NCTH works collaboratively with GP's and will request GP’s to do the following:

  • Baseline blood monitoring. It is also recommended to record blood pressure, height and weight and to send copies of all the results to the NCTH
  • Refer to local fertility services and request funding for gamete storage from the local CCG for those patients who wish to preserve their fertility prior to hormone treatment. Gamete storage is not funded through gender services which are themselves funded nationally via NHS England
  • Prescribe hormone treatments as advised by NCTH
  • Arrange blood monitoring as advised by NCTH and send copies of the results to NCTH.



Patient responsibilities

Without safe monitoring of hormone therapy we may no longer support the prescribing of hormone therapy. We will require patients on hormone treatments to do the following:

  • To attend review appointments every 3 to 4 months
  • To attend for blood monitoring
  • To be alert for and report any adverse effects e.g. DVT Hormone regimens used.

The hormone regimens that we commonly use in the initiation phase are summarised in Table 1.

Most patients will start with oestrogens which also have the effect of supressing the testosterone. For most patients the testosterone suppression will not be enough to put the testosterone level into the female range. The addition of a testosterone blocker aids feminisation, reduces the risk of capitol hair loss and reduces facial and body hair vigour and thickness. Some patients who do not want surgery may opt not to have a testosterone blocker.

For patients wanting genital surgery including removal of the testes, they will need to show a fully supressed testosterone treatment prior to surgery. However, not all patients wish to have surgery or to have a fully supressed testosterone level.

Patients undergoing surgery will need to come off oestrogens approximately 6 weeks prior to a planned operation to reduce the risk of thromboembolic complications. After surgery, patients will go back onto oestrogens, typically 2 to 4 weeks after their operation but will no longer require a testosterone blocker if their testes have been removed.
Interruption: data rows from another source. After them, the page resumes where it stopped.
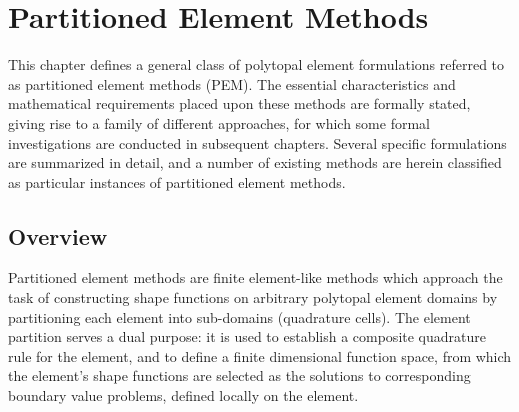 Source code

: \chapter{Partitioned Element Methods} \label{ch:pem}
%
This chapter defines a general class of polytopal element formulations referred to as partitioned element methods (PEM). The essential characteristics and mathematical requirements placed upon these methods are formally stated, giving rise to a family of different approaches, for which some formal investigations are conducted in subsequent chapters. Several specific formulations are summarized in detail, and a number of existing methods are herein classified as particular instances of partitioned element methods.

\section{Overview}


Partitioned element methods are finite element-like methods which approach the task of constructing shape functions on arbitrary polytopal element domains by partitioning each element into sub-domains (quadrature cells). The element partition serves a dual purpose: it is used to establish a composite quadrature rule for the element, and to define a finite dimensional function space, from which the element's shape functions are selected as the solutions to corresponding boundary value problems, defined locally on the element.

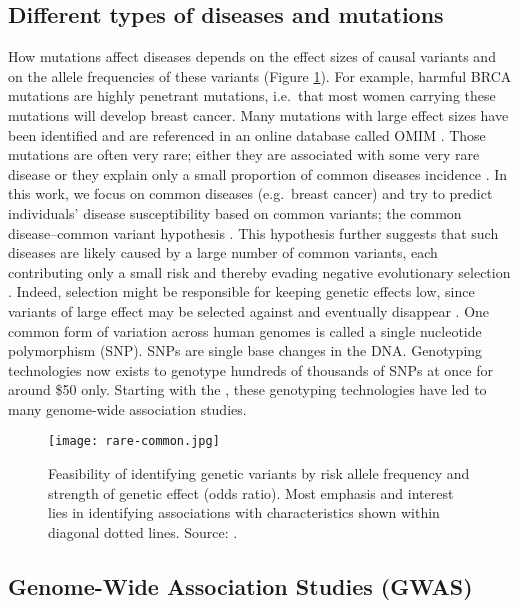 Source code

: \subsection{Different types of diseases and mutations}

How mutations affect diseases depends on the effect sizes of causal variants and on the allele frequencies of these variants (Figure \ref{fig:rare-common}).
For example, harmful BRCA mutations are highly penetrant mutations, i.e.\ that most women carrying these mutations will develop breast cancer. Many mutations with large effect sizes have been identified and are referenced in an online database called OMIM \cite[]{hamosh2005online}. 
Those mutations are often very rare; either they are associated with some very rare disease or they explain only a small proportion of common diseases incidence \cite[]{anglian2000prevalence}.
In this work, we focus on common diseases (e.g.\ breast cancer) and try to predict individuals' disease susceptibility based on common variants; the common disease--common variant hypothesis \cite[]{pritchard2002allelic}. This hypothesis further suggests that such diseases are likely caused by a large number of common variants, each contributing only a small risk and thereby evading negative evolutionary selection \cite[]{salari2012personalized}.
Indeed, selection might be responsible for keeping genetic effects low, since variants of large effect may be selected against and eventually disappear \cite[]{pritchard2002allelic}.
One common form of variation across human genomes is called a single nucleotide polymorphism (SNP). SNPs are single base changes in the DNA.
Genotyping technologies now exists to genotype hundreds of thousands of SNPs at once for around \$50 only. Starting with the \cite{wellcome2007genome}, these genotyping technologies have led to many genome-wide association studies.

\begin{figure}[htb]
\centerline{\texttt{[image: rare-common.jpg]}}
\caption{Feasibility of identifying genetic variants by risk allele frequency and strength of genetic effect (odds ratio). Most emphasis and interest lies
in identifying associations with characteristics shown within diagonal dotted
lines. Source: \cite{manolio2009finding}.}
\label{fig:rare-common}
\end{figure}

\subsection{Genome-Wide Association Studies (GWAS)}

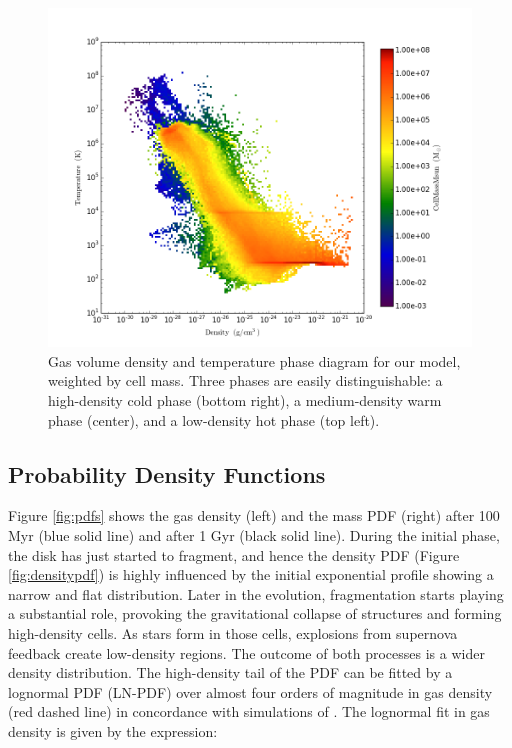 \documentclass[twocolumn]{aastex}
\begin{document}
	\begin{figure}[h!]
	\begin{center}
	\includegraphics[scale=0.5]{./f3.png}
	\caption{Gas volume density and temperature phase diagram for our model, weighted by cell mass. Three phases are easily distinguishable: a high-density cold phase (bottom right), a medium-density warm phase (center), and a low-density hot phase (top left).}
	\label{fig:phase}
	\end{center}
	\end{figure}

\subsection{Probability Density Functions}
\label{subsec:PDFs}

Figure \ref{fig:pdfs} shows the gas density (left) and the mass PDF (right) after 100 Myr (blue solid line) and after 1 Gyr (black solid line). During the initial phase, the disk has just started to fragment, and hence the density PDF (Figure \ref{fig:densitypdf}) is highly influenced by the initial exponential profile showing a narrow and flat distribution. Later in the evolution, fragmentation starts playing a substantial role, provoking the gravitational collapse of structures and forming high-density cells. As stars form in those cells, explosions from supernova feedback create low-density regions. The outcome of both processes is a wider density distribution. The high-density tail of the PDF can be fitted by a lognormal PDF (LN-PDF) over almost four orders of magnitude in gas density (red dashed line) in concordance with simulations of \citet{Wada_01, Kravtsov_03, Wada_07, Tasker_08}. The lognormal fit in gas density is given by the expression:
\end{document}
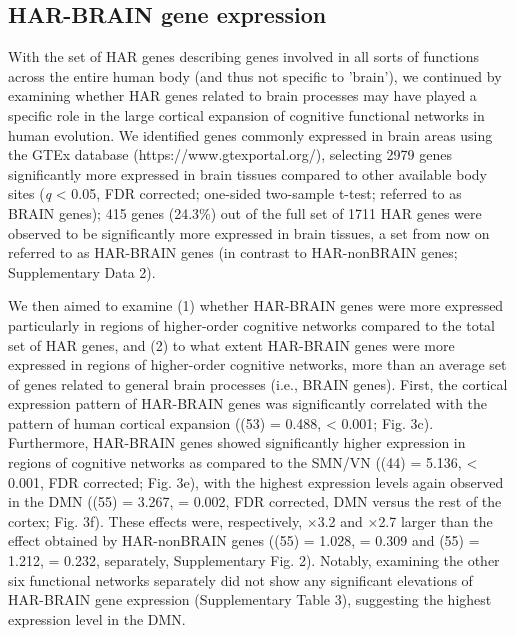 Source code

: \begin{refsection}
\subsection*{HAR-BRAIN gene expression}
With the set of HAR genes describing genes involved in all sorts of functions across the entire human body (and thus not specific to 'brain'), we continued by examining whether HAR genes related to brain processes may have played a specific role in the large cortical expansion of cognitive functional networks in human evolution. We identified genes commonly expressed in brain areas using the GTEx database (https://www.gtexportal.org/), selecting 2979 genes significantly more expressed in brain tissues compared to other available body sites (\textit{q} < 0.05, FDR corrected; one-sided two-sample t-test; referred to as BRAIN genes); 415 genes (24.3\%) out of the full set of 1711 HAR genes were observed to be significantly more expressed in brain tissues, a set from now on referred to as HAR-BRAIN genes (in contrast to HAR-nonBRAIN genes; Supplementary Data 2).

We then aimed to examine (1) whether HAR-BRAIN genes were more expressed particularly in regions of higher-order cognitive networks compared to the total set of HAR genes, and (2) to what extent HAR-BRAIN genes were more expressed in regions of higher-order cognitive networks, more than an average set of genes related to general brain processes (i.e., BRAIN genes). First, the cortical expression pattern of HAR-BRAIN genes was significantly correlated with the pattern of human cortical expansion (\rvaldf(53) = 0.488, \pval < 0.001; Fig. 3c). Furthermore, HAR-BRAIN genes showed significantly higher expression in regions of cognitive networks as compared to the SMN/VN (\tvaldf(44) = 5.136, \pval < 0.001, FDR corrected; Fig. 3e), with the highest expression levels again observed in the DMN (\tvaldf(55) = 3.267, \pval = 0.002, FDR corrected, DMN versus the rest of the cortex; Fig. 3f). These effects were, respectively, $\times$3.2 and $\times$2.7 larger than the effect obtained by HAR-nonBRAIN genes (\tval(55) = 1.028, \pval = 0.309 and \tvaldf(55) = 1.212, \pval = 0.232, separately, Supplementary Fig. 2). Notably, examining the other six functional networks separately did not show any significant elevations of HAR-BRAIN gene expression (Supplementary Table 3), suggesting the highest expression level in the DMN.


\end{refsection}
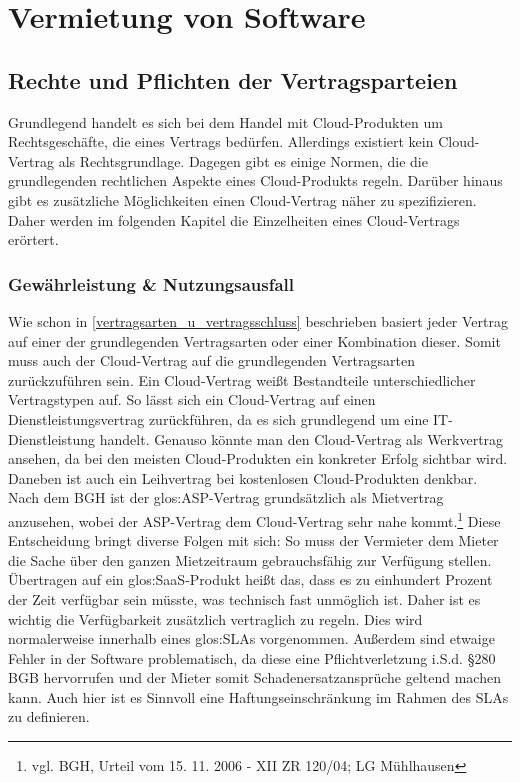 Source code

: \chapter{Vermietung von Software}
\section{Rechte und Pflichten der Vertragsparteien}
Grundlegend handelt es sich bei dem Handel mit Cloud-Produkten um Rechtsgesch\"afte, die eines Vertrags bed\"urfen. Allerdings existiert kein {\glqq}Cloud-Vertrag{\grqq} als Rechtsgrundlage. Dagegen gibt es einige Normen, die die grundlegenden rechtlichen Aspekte eines Cloud-Produkts regeln. Dar\"uber hinaus gibt es zus\"atzliche M\"oglichkeiten einen {\glqq}Cloud-Vertrag{\grqq} n\"aher zu spezifizieren. Daher werden im folgenden Kapitel die Einzelheiten eines {\glqq}Cloud-Vertrags{\grqq} er\"ortert.

  \subsection{Gew\"ahrleistung \& Nutzungsausfall}
Wie schon in \vref{vertragsarten_u_vertragsschluss} beschrieben basiert jeder Vertrag auf einer der grundlegenden Vertragsarten oder einer Kombination dieser. Somit muss auch der {\glqq}Cloud-Vertrag{\grqq} auf die grundlegenden Vertragsarten zur\"uckzuf\"uhren sein.  Ein {\glqq}Cloud-Vertrag{\grqq} wei{\ss}t Bestandteile unterschiedlicher Vertragstypen auf. So l\"asst sich ein {\glqq}Cloud-Vertrag{\grqq} auf einen Dienstleistungsvertrag zur\"uckf\"uhren, da es sich grundlegend um eine IT-Dienstleistung handelt. Genauso k\"onnte man den {\glqq}Cloud-Vertrag{\grqq} als Werkvertrag ansehen, da bei den meisten Cloud-Produkten ein konkreter Erfolg sichtbar wird. Daneben ist auch ein Leihvertrag bei kostenlosen Cloud-Produkten denkbar. Nach dem BGH ist der \gls{glos:ASP}-Vertrag grunds\"atzlich als Mietvertrag anzusehen, wobei der ASP-Vertrag dem {\glqq}Cloud-Vertrag{\grqq} sehr nahe kommt.\footnote{vgl. BGH, Urteil vom 15. 11. 2006 - XII ZR 120/04; LG M\"uhlhausen} 
Diese Entscheidung bringt diverse Folgen mit sich:\newline
So muss der Vermieter dem Mieter die Sache \"uber den ganzen Mietzeitraum gebrauchsf\"ahig zur Verf\"ugung stellen. \"Ubertragen auf ein \gls{glos:SaaS}-Produkt hei{\ss}t das, dass es zu einhundert Prozent der Zeit verf\"ugbar sein m\"usste, was technisch fast unm\"oglich ist. Daher ist es wichtig die Verf\"ugbarkeit zus\"atzlich vertraglich zu regeln. Dies wird normalerweise innerhalb eines \gls{glos:SLA}s vorgenommen. Au{\ss}erdem sind etwaige Fehler in der Software problematisch, da diese eine Pflichtverletzung i.S.d. §280 BGB hervorrufen und der Mieter somit Schadenersatzanspr\"uche geltend machen kann. Auch hier ist es Sinnvoll eine Haftungseinschr\"ankung im Rahmen des SLAs zu definieren.

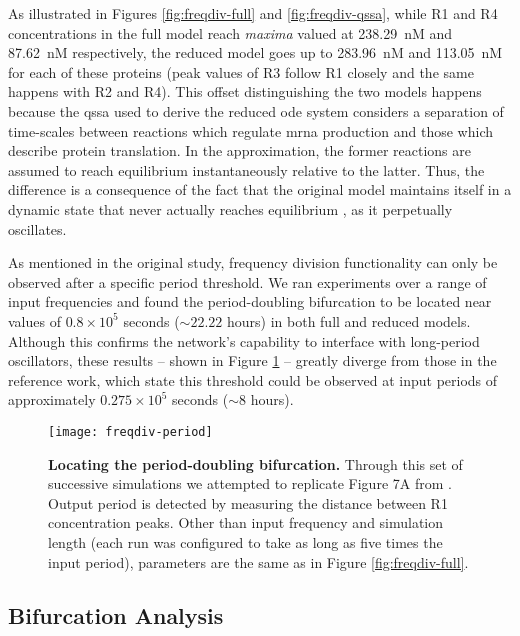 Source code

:     As illustrated in Figures \ref{fig:freqdiv-full} and \ref{fig:freqdiv-qssa}, while R1 and R4 concentrations in the full model reach \textit{maxima} valued at \SI{238.29}{\nano M} and \SI{87.62}{\nano M} respectively, the reduced model goes up to \SI{283.96}{\nano M} and \SI{113.05}{\nano M} for each of these proteins (peak values of R3 follow R1 closely and the same happens with R2 and R4).
    This offset distinguishing the two models happens because the \ac{qssa} used to derive the reduced \ac{ode} system considers a separation of time-scales between reactions which regulate \acs{mrna} production and those which describe protein translation.
    In the approximation, the former reactions are assumed to reach equilibrium instantaneously relative to the latter.
    Thus, the difference is a consequence of the fact that the original model maintains itself in a dynamic state that never actually reaches equilibrium \cite{ingalls}, as it perpetually oscillates.

    As mentioned in the original study, frequency division functionality can only be observed after a specific period threshold.
    We ran experiments over a range of input frequencies and found the period-doubling bifurcation to be located near values of $0.8 \times 10^5$ seconds ($\sim 22.22$ hours) in both full and reduced models.
    Although this confirms the network's capability to interface with long-period oscillators, these results -- shown in Figure \ref{fig:freqdiv-period} -- greatly diverge from those in the reference work, which state this threshold could be observed at input periods of approximately $0.275 \times 10^5$ seconds ($\sim 8$ hours).

    \begin{figure}[!htb]
      \centering
      \texttt{[image: freqdiv-period]}
      \caption{\textbf{Locating the period-doubling bifurcation.} Through this set of successive simulations we attempted to replicate Figure 7A from \citet{multif}. Output period is detected by measuring the distance between R1 concentration peaks. Other than input frequency and simulation length (each run was configured to take as long as five times the input period), parameters are the same as in Figure \ref{fig:freqdiv-full}.}
      \label{fig:freqdiv-period}
    \end{figure}


  \subsection{Bifurcation Analysis}

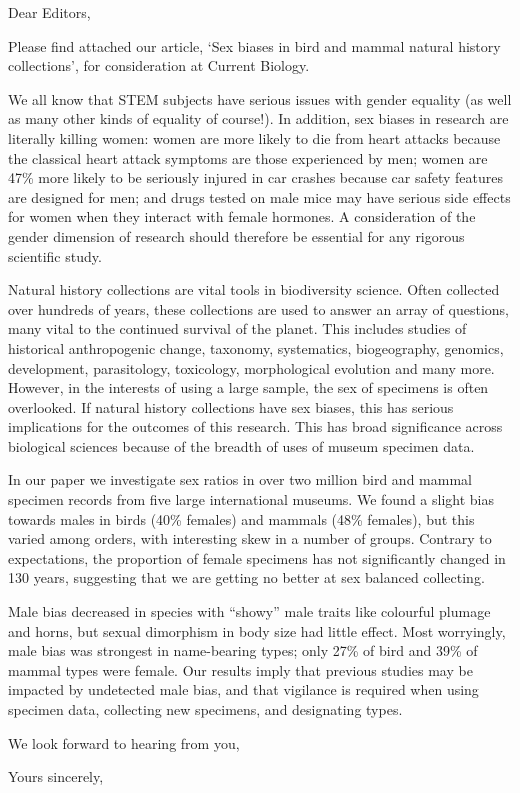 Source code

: \documentclass[11pt]{letter}
\begin{document}
\begin{letter}{}
\opening{Dear Editors,}

Please find attached our article, `Sex biases in bird and mammal natural history collections', for consideration at Current Biology.

We all know that STEM subjects have serious issues with gender equality (as well as many other kinds of equality of course!). In addition, sex biases in research are literally killing women: women are more likely to die from heart attacks because the classical heart attack symptoms are those experienced by men; women are 47\% more likely to be seriously injured in car crashes because car safety features are designed for men; and drugs tested on male mice may have serious side effects for women when they interact with female hormones. A consideration of the gender dimension of research should therefore be essential for any rigorous scientific study.

Natural history collections are vital tools in biodiversity science. Often collected over hundreds of years, these collections are used to answer an array of questions, many vital to the continued survival of the planet. This includes studies of historical anthropogenic change, taxonomy, systematics, biogeography, genomics, development, parasitology, toxicology, morphological evolution and many more. However, in the interests of using a large sample, the sex of specimens is often overlooked. If natural history collections have sex biases, this has serious implications for the outcomes of this research. This has broad significance across biological sciences because of the breadth of uses of museum specimen data. 

In our paper we investigate sex ratios in over two million bird and mammal specimen records from five large international museums. We found a slight bias towards males in birds (40\% females) and mammals (48\% females), but this varied among orders, with interesting skew in a number of groups. Contrary to expectations, the proportion of female specimens has not significantly changed in 130 years, suggesting that we are getting no better at sex balanced collecting.

Male bias decreased in species with ``showy'' male traits like colourful plumage and horns, but  sexual dimorphism in body size had little effect. Most worryingly, male bias was strongest in name-bearing types; only 27\% of bird and 39\% of mammal types were female. Our results imply that previous studies may be impacted by undetected male bias, and that vigilance is required when using specimen data, collecting new specimens, and designating types. 
 
We look forward to hearing from you,


\closing{Yours sincerely,}


\end{letter}
\end{document}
Ongoing Feminising Hormone Treatment

Once satisfactory oestrogen levels have been achieved the blood monitoring required is set out in Table 2. Once treatment is established and other treatments such as surgeries, speech and language therapy, psychotherapy and facial hair removal treatment are complete, patients are discharged from NCTH.

The GMC advocates:

“Once the patient has been discharged by a GIC or gender specialist, the prescribing and monitoring of hormone therapy can be carried out in primary care without specialist input. From the patient’s perspective, management in primary care is far easier, and there is no specific expertise necessary to prescribe for and monitor patients on hormone therapy.”

Once patients are discharged, a re-referral to a specialist team can be made if it is felt that the patient is experiencing distress or difficulties in adjustment in relation to their gender or treatment, regret, or adverse effects of hormone treatment.